## WHAT IS NEEDED
Go from the first line below to the one with "of Order 30" and print each line exactly.

## RECORDS TO PROCESS
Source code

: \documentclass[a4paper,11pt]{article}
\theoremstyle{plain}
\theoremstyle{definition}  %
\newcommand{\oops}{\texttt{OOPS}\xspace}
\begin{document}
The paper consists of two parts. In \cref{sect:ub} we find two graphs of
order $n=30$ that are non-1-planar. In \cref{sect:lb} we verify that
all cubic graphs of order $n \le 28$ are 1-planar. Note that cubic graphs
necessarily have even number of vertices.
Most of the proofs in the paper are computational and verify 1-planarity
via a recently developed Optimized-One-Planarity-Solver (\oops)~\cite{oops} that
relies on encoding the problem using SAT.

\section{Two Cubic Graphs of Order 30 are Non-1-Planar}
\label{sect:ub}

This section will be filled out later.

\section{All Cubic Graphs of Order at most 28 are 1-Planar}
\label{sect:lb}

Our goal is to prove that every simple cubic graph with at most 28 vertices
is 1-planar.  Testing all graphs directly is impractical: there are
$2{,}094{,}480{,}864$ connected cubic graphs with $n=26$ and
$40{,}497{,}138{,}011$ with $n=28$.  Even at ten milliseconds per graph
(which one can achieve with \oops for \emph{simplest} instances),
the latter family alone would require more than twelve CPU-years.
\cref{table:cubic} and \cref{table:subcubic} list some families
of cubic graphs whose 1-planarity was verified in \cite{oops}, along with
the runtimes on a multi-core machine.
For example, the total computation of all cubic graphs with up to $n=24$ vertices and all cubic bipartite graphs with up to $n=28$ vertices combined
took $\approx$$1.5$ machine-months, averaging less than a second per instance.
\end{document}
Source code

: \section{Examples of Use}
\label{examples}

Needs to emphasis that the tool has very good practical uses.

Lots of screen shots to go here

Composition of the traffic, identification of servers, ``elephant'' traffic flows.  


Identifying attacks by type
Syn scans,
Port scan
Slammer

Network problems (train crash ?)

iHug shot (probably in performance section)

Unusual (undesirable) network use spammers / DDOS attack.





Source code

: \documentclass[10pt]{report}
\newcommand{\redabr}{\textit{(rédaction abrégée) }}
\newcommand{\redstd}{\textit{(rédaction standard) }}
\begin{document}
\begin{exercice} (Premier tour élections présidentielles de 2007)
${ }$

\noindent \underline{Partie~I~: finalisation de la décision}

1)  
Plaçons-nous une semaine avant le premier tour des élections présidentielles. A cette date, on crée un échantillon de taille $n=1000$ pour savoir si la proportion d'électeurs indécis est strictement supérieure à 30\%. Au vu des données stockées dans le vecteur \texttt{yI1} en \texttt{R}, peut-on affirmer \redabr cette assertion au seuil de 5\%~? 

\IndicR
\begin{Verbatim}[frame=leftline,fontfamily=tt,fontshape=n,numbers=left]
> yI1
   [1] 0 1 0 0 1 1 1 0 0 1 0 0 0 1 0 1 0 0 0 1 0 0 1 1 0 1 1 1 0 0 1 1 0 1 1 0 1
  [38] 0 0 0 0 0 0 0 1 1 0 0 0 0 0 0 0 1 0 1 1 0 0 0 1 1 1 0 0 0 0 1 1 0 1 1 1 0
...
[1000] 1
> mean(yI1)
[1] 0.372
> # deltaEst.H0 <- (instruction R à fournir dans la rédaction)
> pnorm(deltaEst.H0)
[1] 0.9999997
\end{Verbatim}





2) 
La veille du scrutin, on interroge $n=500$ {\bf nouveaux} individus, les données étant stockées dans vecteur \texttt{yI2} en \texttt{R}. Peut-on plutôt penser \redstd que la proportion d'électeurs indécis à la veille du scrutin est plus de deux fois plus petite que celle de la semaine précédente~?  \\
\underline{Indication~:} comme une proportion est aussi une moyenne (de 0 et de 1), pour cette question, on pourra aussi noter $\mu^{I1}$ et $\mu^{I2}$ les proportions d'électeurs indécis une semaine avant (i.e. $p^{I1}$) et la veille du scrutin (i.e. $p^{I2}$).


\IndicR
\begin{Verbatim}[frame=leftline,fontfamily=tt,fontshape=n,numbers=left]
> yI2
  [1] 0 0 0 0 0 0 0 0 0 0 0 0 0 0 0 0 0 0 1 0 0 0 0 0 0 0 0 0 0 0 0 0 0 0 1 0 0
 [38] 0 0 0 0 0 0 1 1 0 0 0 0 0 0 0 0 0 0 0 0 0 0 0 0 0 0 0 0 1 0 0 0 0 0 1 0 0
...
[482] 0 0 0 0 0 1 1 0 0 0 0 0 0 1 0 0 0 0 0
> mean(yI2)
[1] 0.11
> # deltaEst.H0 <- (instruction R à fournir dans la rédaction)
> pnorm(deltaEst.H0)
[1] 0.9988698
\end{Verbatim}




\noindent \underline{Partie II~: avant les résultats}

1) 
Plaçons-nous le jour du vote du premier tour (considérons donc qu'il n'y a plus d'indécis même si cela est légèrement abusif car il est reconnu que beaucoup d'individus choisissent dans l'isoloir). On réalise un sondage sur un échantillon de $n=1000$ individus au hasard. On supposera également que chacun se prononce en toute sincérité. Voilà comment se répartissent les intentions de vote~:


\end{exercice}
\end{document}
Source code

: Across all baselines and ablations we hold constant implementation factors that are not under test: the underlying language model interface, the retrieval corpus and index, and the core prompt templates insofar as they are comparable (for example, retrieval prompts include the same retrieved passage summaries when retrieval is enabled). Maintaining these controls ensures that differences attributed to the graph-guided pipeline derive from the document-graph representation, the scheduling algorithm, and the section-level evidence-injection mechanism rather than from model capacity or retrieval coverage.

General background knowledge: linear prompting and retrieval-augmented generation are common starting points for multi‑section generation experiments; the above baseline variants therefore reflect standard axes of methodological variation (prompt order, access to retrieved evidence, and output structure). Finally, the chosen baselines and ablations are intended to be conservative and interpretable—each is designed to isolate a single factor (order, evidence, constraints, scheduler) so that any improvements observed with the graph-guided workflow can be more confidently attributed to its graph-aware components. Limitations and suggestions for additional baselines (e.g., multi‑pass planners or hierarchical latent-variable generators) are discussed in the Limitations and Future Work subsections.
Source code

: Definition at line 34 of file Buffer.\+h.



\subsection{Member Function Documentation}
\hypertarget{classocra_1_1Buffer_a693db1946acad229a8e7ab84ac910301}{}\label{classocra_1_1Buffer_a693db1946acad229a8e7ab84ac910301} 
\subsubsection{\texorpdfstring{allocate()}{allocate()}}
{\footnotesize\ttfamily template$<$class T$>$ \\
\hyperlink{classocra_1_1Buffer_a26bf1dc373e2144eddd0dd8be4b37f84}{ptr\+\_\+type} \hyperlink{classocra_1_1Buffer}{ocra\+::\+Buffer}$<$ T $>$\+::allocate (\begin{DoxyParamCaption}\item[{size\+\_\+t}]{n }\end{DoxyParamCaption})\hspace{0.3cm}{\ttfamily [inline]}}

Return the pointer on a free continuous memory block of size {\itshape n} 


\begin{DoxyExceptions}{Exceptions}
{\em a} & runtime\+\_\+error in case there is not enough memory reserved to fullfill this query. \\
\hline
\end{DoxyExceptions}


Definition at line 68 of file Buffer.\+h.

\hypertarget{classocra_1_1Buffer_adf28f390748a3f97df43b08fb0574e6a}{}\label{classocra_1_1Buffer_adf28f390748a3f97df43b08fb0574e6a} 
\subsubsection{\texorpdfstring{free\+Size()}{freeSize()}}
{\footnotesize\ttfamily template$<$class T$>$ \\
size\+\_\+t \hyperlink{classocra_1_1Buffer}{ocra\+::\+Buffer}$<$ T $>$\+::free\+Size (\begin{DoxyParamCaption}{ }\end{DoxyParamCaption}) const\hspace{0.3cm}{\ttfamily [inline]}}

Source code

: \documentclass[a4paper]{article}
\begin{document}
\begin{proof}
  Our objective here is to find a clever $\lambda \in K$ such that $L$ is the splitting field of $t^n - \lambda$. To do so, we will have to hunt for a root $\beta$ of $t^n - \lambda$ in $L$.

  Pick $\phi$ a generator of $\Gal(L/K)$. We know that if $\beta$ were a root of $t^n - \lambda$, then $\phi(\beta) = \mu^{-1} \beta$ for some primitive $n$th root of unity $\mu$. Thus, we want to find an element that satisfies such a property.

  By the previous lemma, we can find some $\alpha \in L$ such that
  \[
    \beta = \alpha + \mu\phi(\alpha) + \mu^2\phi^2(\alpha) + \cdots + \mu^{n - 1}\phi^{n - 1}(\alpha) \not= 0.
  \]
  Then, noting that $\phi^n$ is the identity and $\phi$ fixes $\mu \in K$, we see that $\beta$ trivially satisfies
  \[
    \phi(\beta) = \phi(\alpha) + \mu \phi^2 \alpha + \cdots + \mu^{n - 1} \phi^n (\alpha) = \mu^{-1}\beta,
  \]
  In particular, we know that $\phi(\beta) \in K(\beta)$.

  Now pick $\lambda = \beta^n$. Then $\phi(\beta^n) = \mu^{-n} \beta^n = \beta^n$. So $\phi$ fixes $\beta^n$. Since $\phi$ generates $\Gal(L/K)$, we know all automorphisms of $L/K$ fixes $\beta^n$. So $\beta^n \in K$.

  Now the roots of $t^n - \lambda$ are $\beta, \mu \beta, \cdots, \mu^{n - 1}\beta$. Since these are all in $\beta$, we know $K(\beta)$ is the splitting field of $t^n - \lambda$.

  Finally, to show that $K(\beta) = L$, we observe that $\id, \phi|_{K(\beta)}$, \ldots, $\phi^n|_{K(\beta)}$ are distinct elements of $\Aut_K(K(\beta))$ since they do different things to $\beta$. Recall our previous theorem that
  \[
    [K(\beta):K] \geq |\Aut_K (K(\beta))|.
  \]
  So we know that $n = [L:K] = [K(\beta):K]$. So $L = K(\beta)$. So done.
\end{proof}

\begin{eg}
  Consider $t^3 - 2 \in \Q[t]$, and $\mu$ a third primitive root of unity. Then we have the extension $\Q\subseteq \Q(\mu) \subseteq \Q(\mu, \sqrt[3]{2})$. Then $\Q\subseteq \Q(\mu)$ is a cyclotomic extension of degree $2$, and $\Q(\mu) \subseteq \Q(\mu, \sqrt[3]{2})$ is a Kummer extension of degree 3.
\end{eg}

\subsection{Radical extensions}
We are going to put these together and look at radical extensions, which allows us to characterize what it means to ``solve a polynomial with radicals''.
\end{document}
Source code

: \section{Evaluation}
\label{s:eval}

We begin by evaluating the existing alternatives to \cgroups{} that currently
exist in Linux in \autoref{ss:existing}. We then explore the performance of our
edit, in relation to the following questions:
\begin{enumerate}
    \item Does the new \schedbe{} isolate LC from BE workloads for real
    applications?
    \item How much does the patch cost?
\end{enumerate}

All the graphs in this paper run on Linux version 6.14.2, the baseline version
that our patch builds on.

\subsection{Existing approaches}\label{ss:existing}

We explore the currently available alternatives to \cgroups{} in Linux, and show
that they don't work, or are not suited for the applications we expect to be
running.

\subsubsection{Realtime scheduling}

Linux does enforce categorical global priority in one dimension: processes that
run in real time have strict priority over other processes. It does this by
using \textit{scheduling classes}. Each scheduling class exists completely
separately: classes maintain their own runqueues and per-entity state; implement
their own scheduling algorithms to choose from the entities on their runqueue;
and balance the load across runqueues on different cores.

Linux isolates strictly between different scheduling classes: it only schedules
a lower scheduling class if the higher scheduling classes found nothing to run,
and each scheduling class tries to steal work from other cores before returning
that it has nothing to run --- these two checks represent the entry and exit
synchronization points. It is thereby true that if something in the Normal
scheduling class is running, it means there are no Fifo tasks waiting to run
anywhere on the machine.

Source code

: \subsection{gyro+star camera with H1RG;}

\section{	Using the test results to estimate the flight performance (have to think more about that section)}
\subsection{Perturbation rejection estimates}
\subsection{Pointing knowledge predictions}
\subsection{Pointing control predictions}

## WRITTEN ANSWER
Source code

: \documentclass[a4paper,11pt]{article}
\theoremstyle{plain}
\theoremstyle{definition}  %
\newcommand{\oops}{\texttt{OOPS}\xspace}
\begin{document}
The paper consists of two parts. In \cref{sect:ub} we find two graphs of
order $n=30$ that are non-1-planar. In \cref{sect:lb} we verify that
all cubic graphs of order $n \le 28$ are 1-planar. Note that cubic graphs
necessarily have even number of vertices.
Most of the proofs in the paper are computational and verify 1-planarity
via a recently developed Optimized-One-Planarity-Solver (\oops)~\cite{oops} that
relies on encoding the problem using SAT.

\section{Two Cubic Graphs of Order 30 are Non-1-Planar}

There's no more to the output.